The Golden Temple also known as Padmasambhava Buddhist Buddha Vihara

The twin temples of Nageshwara and Channakeshava in Mosale have intricately designed architecture and scriptures and are widely believed to be prototypes of the famed temples of Belur and Halebid that are also located here. The Shettyhalli church built on the banks of the River Hemavathi in the 18th century submerged in water during the monsoons is another place that you must see.

And if you are looking for cool vistas, green coffee shrubs, pepper plantations and nature at its best head to the Scotland of India, Coorg. While you are here visit Virajpet known for its Ayyappa temple and Shiva temple atop the Malethirike hill. The 220 years old St. Anne’s church built in Gothic architecture has two massive bells and its blue spire is hard to miss.

Bylakuppe is home to one of the largest Tibetan settlements in India. Bylakuppe is the Tibetan Refugee resettlement in the west of Mysore district. The Golden Temple in Bylakuppe, Karnataka, is a home for thousands of Tibetans who are living in exile and is also a centre for Tibetan Buddhism in south India. The district headquarters at Madikeri has the Raja Seat from where you can see stunning views of the entire valley awash in hues of green. The famed Abbey Falls are a sight to behold in the monsoons as the water is in full stream as is Talacauvery the birth place of the much revered Cauvery River.
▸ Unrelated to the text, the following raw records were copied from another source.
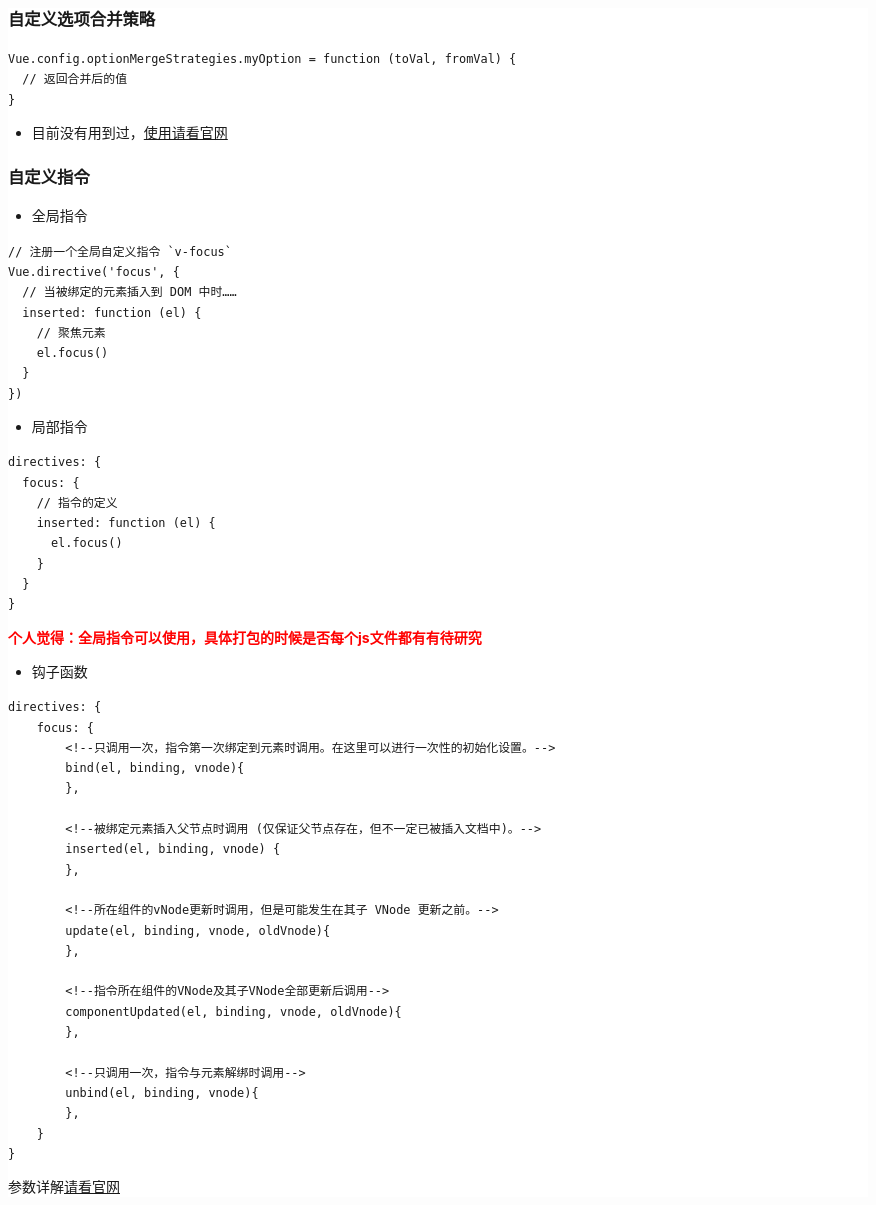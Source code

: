 ### 自定义选项合并策略
```vue
Vue.config.optionMergeStrategies.myOption = function (toVal, fromVal) {
  // 返回合并后的值
}
```
- 目前没有用到过，[使用请看官网](https://cn.vuejs.org/v2/guide/mixins.html#%E8%87%AA%E5%AE%9A%E4%B9%89%E9%80%89%E9%A1%B9%E5%90%88%E5%B9%B6%E7%AD%96%E7%95%A5)

### 自定义指令
- 全局指令
```vue
// 注册一个全局自定义指令 `v-focus`
Vue.directive('focus', {
  // 当被绑定的元素插入到 DOM 中时……
  inserted: function (el) {
    // 聚焦元素
    el.focus()
  }
})
```

- 局部指令
```vue
directives: {
  focus: {
    // 指令的定义
    inserted: function (el) {
      el.focus()
    }
  }
}
```
<font color='red'><b>个人觉得：全局指令可以使用，具体打包的时候是否每个js文件都有有待研究</b></font>
- 钩子函数
```vue
directives: {
    focus: {
        <!--只调用一次，指令第一次绑定到元素时调用。在这里可以进行一次性的初始化设置。-->
        bind(el, binding, vnode){
        },
        
        <!--被绑定元素插入父节点时调用 (仅保证父节点存在，但不一定已被插入文档中)。-->
        inserted(el, binding, vnode) {
        },
        
        <!--所在组件的vNode更新时调用，但是可能发生在其子 VNode 更新之前。-->
        update(el, binding, vnode, oldVnode){ 
        },
        
        <!--指令所在组件的VNode及其子VNode全部更新后调用-->
        componentUpdated(el, binding, vnode, oldVnode){
        },
        
        <!--只调用一次，指令与元素解绑时调用-->
        unbind(el, binding, vnode){
        },
    }
}
```
参数详解[请看官网](https://cn.vuejs.org/v2/guide/custom-directive.html#%E9%92%A9%E5%AD%90%E5%87%BD%E6%95%B0%E5%8F%82%E6%95%B0)
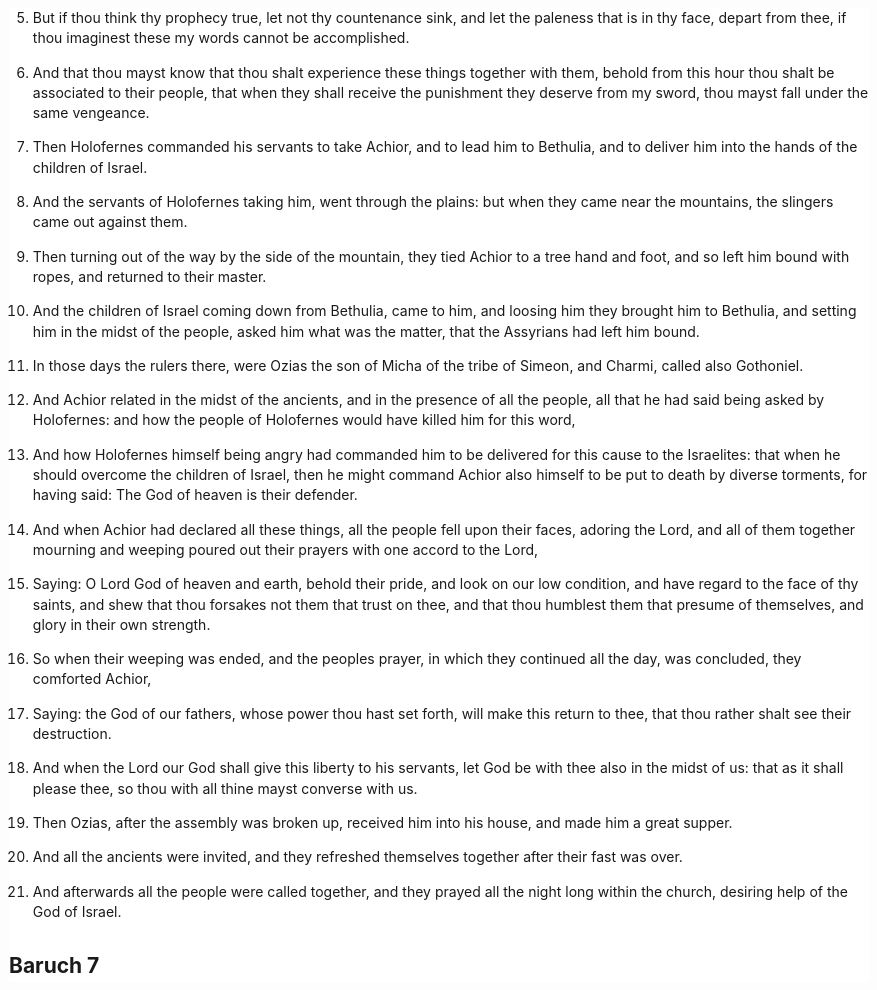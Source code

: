 5. But if thou think thy prophecy true, let not thy countenance sink, and let the paleness that is in thy face, depart from thee, if thou imaginest these my words cannot be accomplished.

6. And that thou mayst know that thou shalt experience these things together with them, behold from this hour thou shalt be associated to their people, that when they shall receive the punishment they deserve from my sword, thou mayst fall under the same vengeance.

7. Then Holofernes commanded his servants to take Achior, and to lead him to Bethulia, and to deliver him into the hands of the children of Israel.

8. And the servants of Holofernes taking him, went through the plains: but when they came near the mountains, the slingers came out against them.

9. Then turning out of the way by the side of the mountain, they tied Achior to a tree hand and foot, and so left him bound with ropes, and returned to their master.

10. And the children of Israel coming down from Bethulia, came to him, and loosing him they brought him to Bethulia, and setting him in the midst of the people, asked him what was the matter, that the Assyrians had left him bound.

11. In those days the rulers there, were Ozias the son of Micha of the tribe of Simeon, and Charmi, called also Gothoniel.

12. And Achior related in the midst of the ancients, and in the presence of all the people, all that he had said being asked by Holofernes: and how the people of Holofernes would have killed him for this word,

13. And how Holofernes himself being angry had commanded him to be delivered for this cause to the Israelites: that when he should overcome the children of Israel, then he might command Achior also himself to be put to death by diverse torments, for having said: The God of heaven is their defender.

14. And when Achior had declared all these things, all the people fell upon their faces, adoring the Lord, and all of them together mourning and weeping poured out their prayers with one accord to the Lord,

15. Saying: O Lord God of heaven and earth, behold their pride, and look on our low condition, and have regard to the face of thy saints, and shew that thou forsakes not them that trust on thee, and that thou humblest them that presume of themselves, and glory in their own strength.

16. So when their weeping was ended, and the peoples prayer, in which they continued all the day, was concluded, they comforted Achior,

17. Saying: the God of our fathers, whose power thou hast set forth, will make this return to thee, that thou rather shalt see their destruction.

18. And when the Lord our God shall give this liberty to his servants, let God be with thee also in the midst of us: that as it shall please thee, so thou with all thine mayst converse with us.

19. Then Ozias, after the assembly was broken up, received him into his house, and made him a great supper.

20. And all the ancients were invited, and they refreshed themselves together after their fast was over.

21. And afterwards all the people were called together, and they prayed all the night long within the church, desiring help of the God of Israel.

## Baruch 7

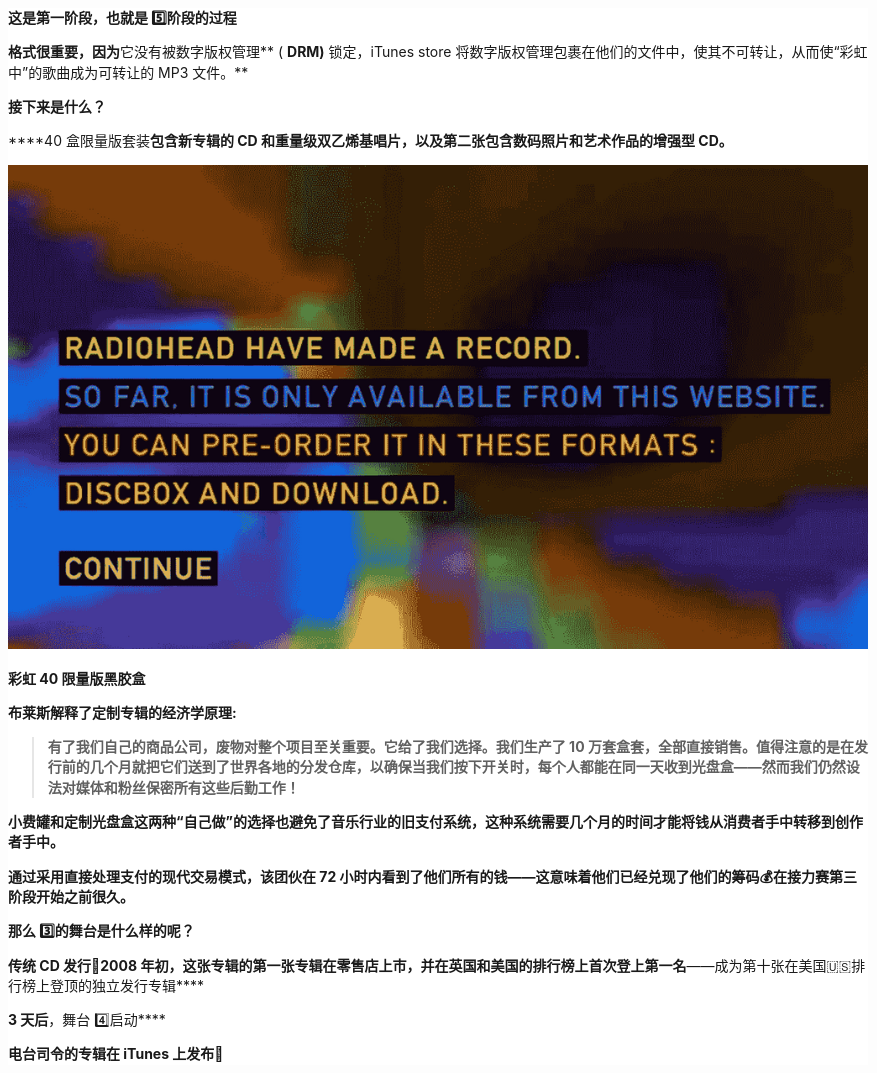 ****这是第一阶段，也就是 5️⃣阶段的过程****

**格式很重要，因为**它没有被数字版权管理** ( **DRM)** 锁定，iTunes store 将数字版权管理包裹在他们的文件中，使其不可转让，从而使“彩虹中”的歌曲成为可转让的 MP3 文件。**

**接下来是什么？**

****40 盒限量版套装**包含新专辑的 CD 和重量级双乙烯基唱片，以及第二张包含数码照片和艺术作品的增强型 CD。**

**![](img/498ecddf28b54f63bdce54a3e2a419e1.png)**

**彩虹 40 限量版黑胶盒**

**布莱斯解释了定制专辑的经济学原理:**

> **有了我们自己的商品公司，废物对整个项目至关重要。它给了我们选择。**我们生产了 10 万套盒套，全部直接销售。值得注意的是在发行前的几个月就把它们送到了世界各地的分发仓库，以确保当我们按下开关时，每个人都能在同一天收到光盘盒——然而我们仍然设法对媒体和粉丝保密所有这些后勤工作！****

**小费罐和定制光盘盒这两种“自己做”的选择也避免了音乐行业的旧支付系统，这种系统需要几个月的时间才能将钱从消费者手中转移到创作者手中。**

**通过采用直接处理支付的现代交易模式，该团伙在 72 小时内看到了他们所有的钱——这意味着他们已经兑现了他们的筹码💰在接力赛第三阶段开始之前很久。**

**那么 3️⃣的舞台是什么样的呢？**

****传统 CD 发行**📀2008 年初，这张专辑的第一张专辑在零售店上市，并在英国和美国的排行榜上首次登上第一名**——成为第十张在美国🇺🇸排行榜上登顶的独立发行专辑****

**3 天后**，舞台 4️⃣启动****

**电台司令的专辑在 iTunes 上发布🎵**
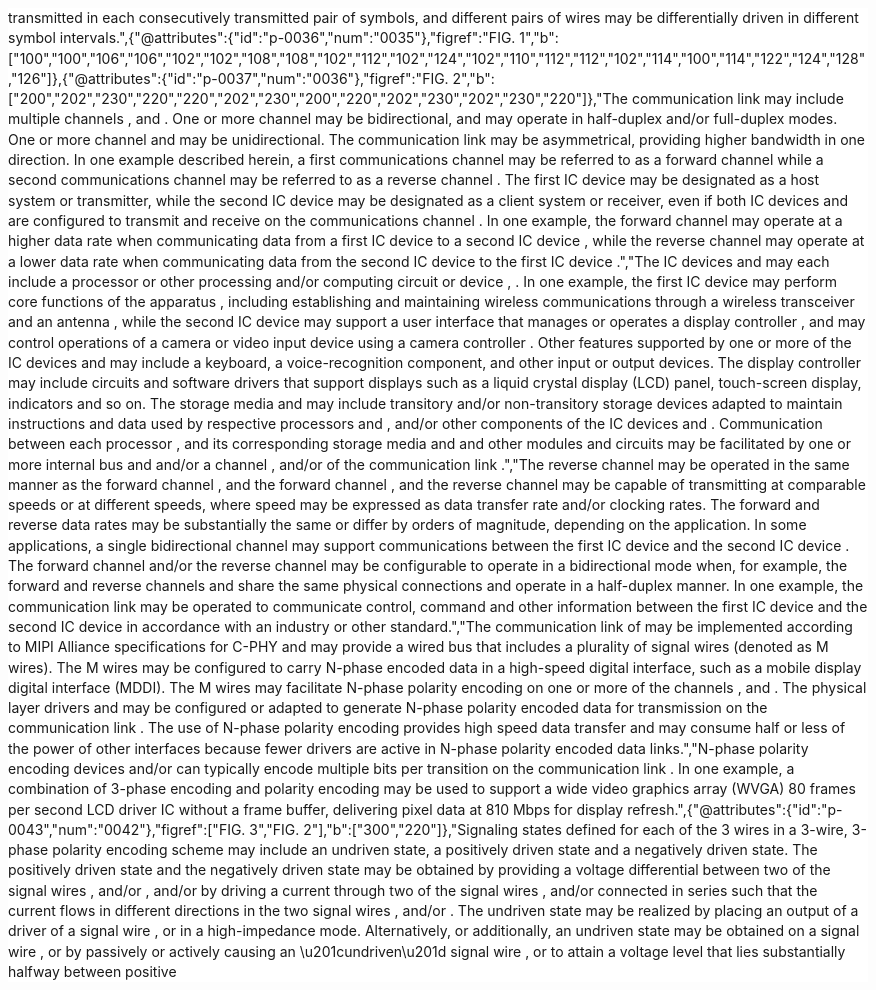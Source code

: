 transmitted in each consecutively transmitted pair of symbols, and different pairs of wires may be differentially driven in different symbol intervals.",{"@attributes":{"id":"p-0036","num":"0035"},"figref":"FIG. 1","b":["100","100","106","106","102","102","108","108","102","112","102","124","102","110","112","112","102","114","100","114","122","124","128","126"]},{"@attributes":{"id":"p-0037","num":"0036"},"figref":"FIG. 2","b":["200","202","230","220","220","202","230","200","220","202","230","202","230","220"]},"The communication link  may include multiple channels ,  and . One or more channel  may be bidirectional, and may operate in half-duplex and\/or full-duplex modes. One or more channel  and  may be unidirectional. The communication link  may be asymmetrical, providing higher bandwidth in one direction. In one example described herein, a first communications channel  may be referred to as a forward channel  while a second communications channel  may be referred to as a reverse channel . The first IC device  may be designated as a host system or transmitter, while the second IC device  may be designated as a client system or receiver, even if both IC devices  and  are configured to transmit and receive on the communications channel . In one example, the forward channel  may operate at a higher data rate when communicating data from a first IC device  to a second IC device , while the reverse channel  may operate at a lower data rate when communicating data from the second IC device  to the first IC device .","The IC devices  and  may each include a processor or other processing and\/or computing circuit or device , . In one example, the first IC device  may perform core functions of the apparatus , including establishing and maintaining wireless communications through a wireless transceiver  and an antenna , while the second IC device  may support a user interface that manages or operates a display controller , and may control operations of a camera or video input device using a camera controller . Other features supported by one or more of the IC devices  and  may include a keyboard, a voice-recognition component, and other input or output devices. The display controller  may include circuits and software drivers that support displays such as a liquid crystal display (LCD) panel, touch-screen display, indicators and so on. The storage media  and  may include transitory and\/or non-transitory storage devices adapted to maintain instructions and data used by respective processors  and , and\/or other components of the IC devices  and . Communication between each processor ,  and its corresponding storage media  and  and other modules and circuits may be facilitated by one or more internal bus  and  and\/or a channel ,  and\/or  of the communication link .","The reverse channel  may be operated in the same manner as the forward channel , and the forward channel , and the reverse channel  may be capable of transmitting at comparable speeds or at different speeds, where speed may be expressed as data transfer rate and\/or clocking rates. The forward and reverse data rates may be substantially the same or differ by orders of magnitude, depending on the application. In some applications, a single bidirectional channel  may support communications between the first IC device  and the second IC device . The forward channel  and\/or the reverse channel  may be configurable to operate in a bidirectional mode when, for example, the forward and reverse channels  and  share the same physical connections and operate in a half-duplex manner. In one example, the communication link  may be operated to communicate control, command and other information between the first IC device  and the second IC device  in accordance with an industry or other standard.","The communication link  of  may be implemented according to MIPI Alliance specifications for C-PHY and may provide a wired bus that includes a plurality of signal wires (denoted as M wires). The M wires may be configured to carry N-phase encoded data in a high-speed digital interface, such as a mobile display digital interface (MDDI). The M wires may facilitate N-phase polarity encoding on one or more of the channels ,  and . The physical layer drivers  and  may be configured or adapted to generate N-phase polarity encoded data for transmission on the communication link . The use of N-phase polarity encoding provides high speed data transfer and may consume half or less of the power of other interfaces because fewer drivers are active in N-phase polarity encoded data links.","N-phase polarity encoding devices  and\/or  can typically encode multiple bits per transition on the communication link . In one example, a combination of 3-phase encoding and polarity encoding may be used to support a wide video graphics array (WVGA) 80 frames per second LCD driver IC without a frame buffer, delivering pixel data at 810 Mbps for display refresh.",{"@attributes":{"id":"p-0043","num":"0042"},"figref":["FIG. 3","FIG. 2"],"b":["300","220"]},"Signaling states defined for each of the 3 wires in a 3-wire, 3-phase polarity encoding scheme may include an undriven state, a positively driven state and a negatively driven state. The positively driven state and the negatively driven state may be obtained by providing a voltage differential between two of the signal wires , and\/or , and\/or by driving a current through two of the signal wires , and\/or connected in series such that the current flows in different directions in the two signal wires , and\/or . The undriven state may be realized by placing an output of a driver of a signal wire , or in a high-impedance mode. Alternatively, or additionally, an undriven state may be obtained on a signal wire , or by passively or actively causing an \u201cundriven\u201d signal wire , or to attain a voltage level that lies substantially halfway between positive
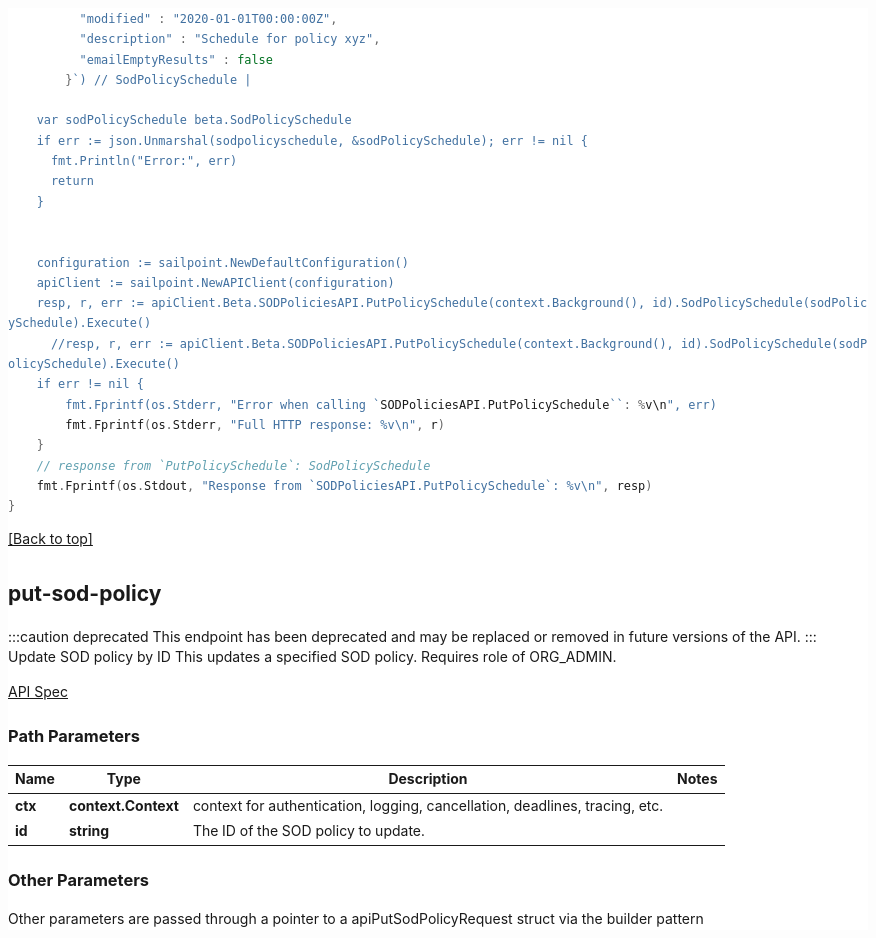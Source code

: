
 ```go
          "modified" : "2020-01-01T00:00:00Z",
          "description" : "Schedule for policy xyz",
          "emailEmptyResults" : false
        }`) // SodPolicySchedule | 

    var sodPolicySchedule beta.SodPolicySchedule
    if err := json.Unmarshal(sodpolicyschedule, &sodPolicySchedule); err != nil {
      fmt.Println("Error:", err)
      return
    }
    

    configuration := sailpoint.NewDefaultConfiguration()
    apiClient := sailpoint.NewAPIClient(configuration)
    resp, r, err := apiClient.Beta.SODPoliciesAPI.PutPolicySchedule(context.Background(), id).SodPolicySchedule(sodPolicySchedule).Execute()
	  //resp, r, err := apiClient.Beta.SODPoliciesAPI.PutPolicySchedule(context.Background(), id).SodPolicySchedule(sodPolicySchedule).Execute()
    if err != nil {
	    fmt.Fprintf(os.Stderr, "Error when calling `SODPoliciesAPI.PutPolicySchedule``: %v\n", err)
	    fmt.Fprintf(os.Stderr, "Full HTTP response: %v\n", r)
    }
    // response from `PutPolicySchedule`: SodPolicySchedule
    fmt.Fprintf(os.Stdout, "Response from `SODPoliciesAPI.PutPolicySchedule`: %v\n", resp)
}
```

[[Back to top]](#)

## put-sod-policy
:::caution deprecated 
This endpoint has been deprecated and may be replaced or removed in future versions of the API.
:::
Update SOD policy by ID
This updates a specified SOD policy.
Requires role of ORG_ADMIN.

[API Spec](https://developer.sailpoint.com/docs/api/beta/put-sod-policy)

### Path Parameters


Name | Type | Description  | Notes
------------- | ------------- | ------------- | -------------
**ctx** | **context.Context** | context for authentication, logging, cancellation, deadlines, tracing, etc.
**id** | **string** | The ID of the SOD policy to update. | 

### Other Parameters

Other parameters are passed through a pointer to a apiPutSodPolicyRequest struct via the builder pattern
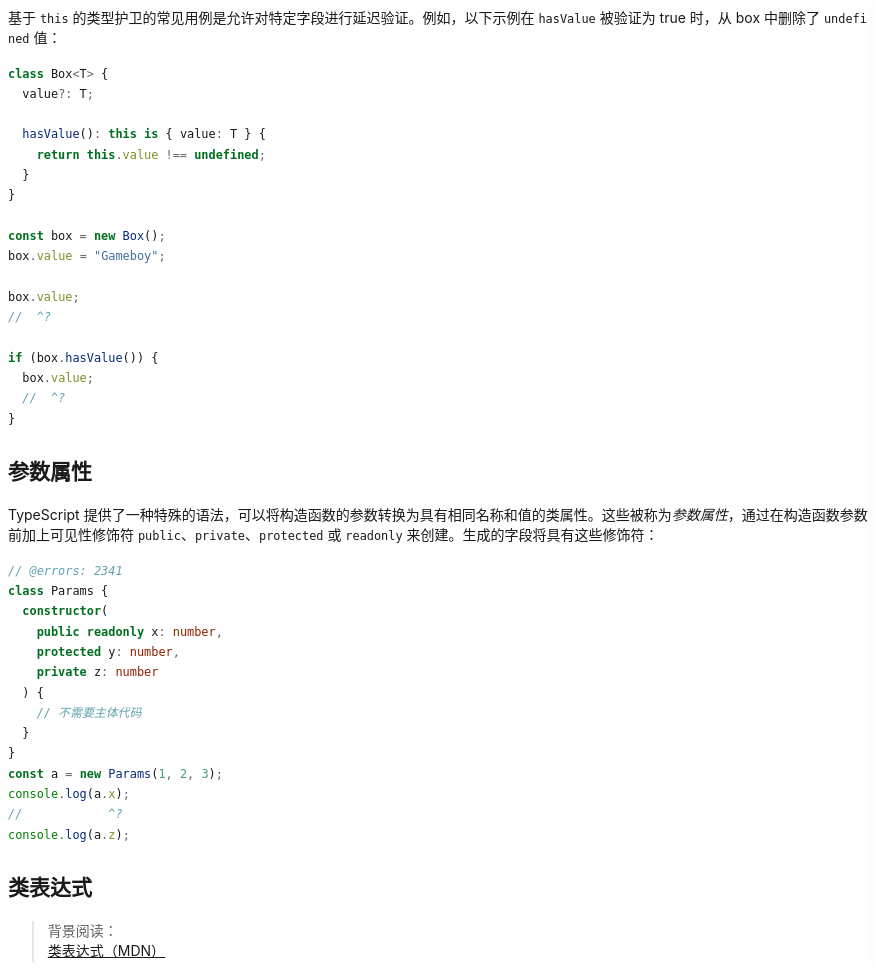 基于 `this` 的类型护卫的常见用例是允许对特定字段进行延迟验证。例如，以下示例在 `hasValue` 被验证为 true 时，从 box 中删除了 `undefined` 值：

```ts twoslash
class Box<T> {
  value?: T;

  hasValue(): this is { value: T } {
    return this.value !== undefined;
  }
}

const box = new Box();
box.value = "Gameboy";

box.value;
//  ^?

if (box.hasValue()) {
  box.value;
  //  ^?
}
```

## 参数属性

TypeScript 提供了一种特殊的语法，可以将构造函数的参数转换为具有相同名称和值的类属性。这些被称为*参数属性*，通过在构造函数参数前加上可见性修饰符 `public`、`private`、`protected` 或 `readonly` 来创建。生成的字段将具有这些修饰符：

```ts twoslash
// @errors: 2341
class Params {
  constructor(
    public readonly x: number,
    protected y: number,
    private z: number
  ) {
    // 不需要主体代码
  }
}
const a = new Params(1, 2, 3);
console.log(a.x);
//            ^?
console.log(a.z);
```

## 类表达式

<blockquote class='bg-reading'>
   <p>背景阅读：<br />
   <a href='https://developer.mozilla.org/zh-CN/docs/Web/JavaScript/Reference/Operators/class'>类表达式（MDN）</a><br/>
   </p>
</blockquote>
As you head further South, you reach the district of Chamrajnagar that is home to the Himavad Gopalaswamy Betta is a scenic spot that has religious significance and is also part of a reserve forest. The temple is on the slopes of a hillock with grassland all around. The hill is mostly shrouded in thick fog and the morning mist is famed here. You will also find the Male Mahadeshwara Hills is a celebrated pilgrimage centre which attracts thousands of devotees from all over South India in South Chamaraja Nagar District.

Nanjangud Temple in Mysore

In the South is also Shivanasamudra in Mandya district, an enchanting island created by the branching out of the Cauvery into two streams and has two beautiful temples – Someshwara and Ranganatha. The Shivanasamudra Falls is the second biggest waterfall in India and the lush green valley forms a perfect setting for the Cauvery River, as it hurtles down from a height of 75 m into a deep, rocky gorge to form two picturesque falls, Barachukki and Gaganachukki. Close to Mysore is Nanjangud home to the Nanjundeshwara or temple that goes back several centuries and also has an idol installed by Tipu Sultan.Further down are the forests of Bandipur, Nagarhole and Kabini that have the highest density of tigers in the country.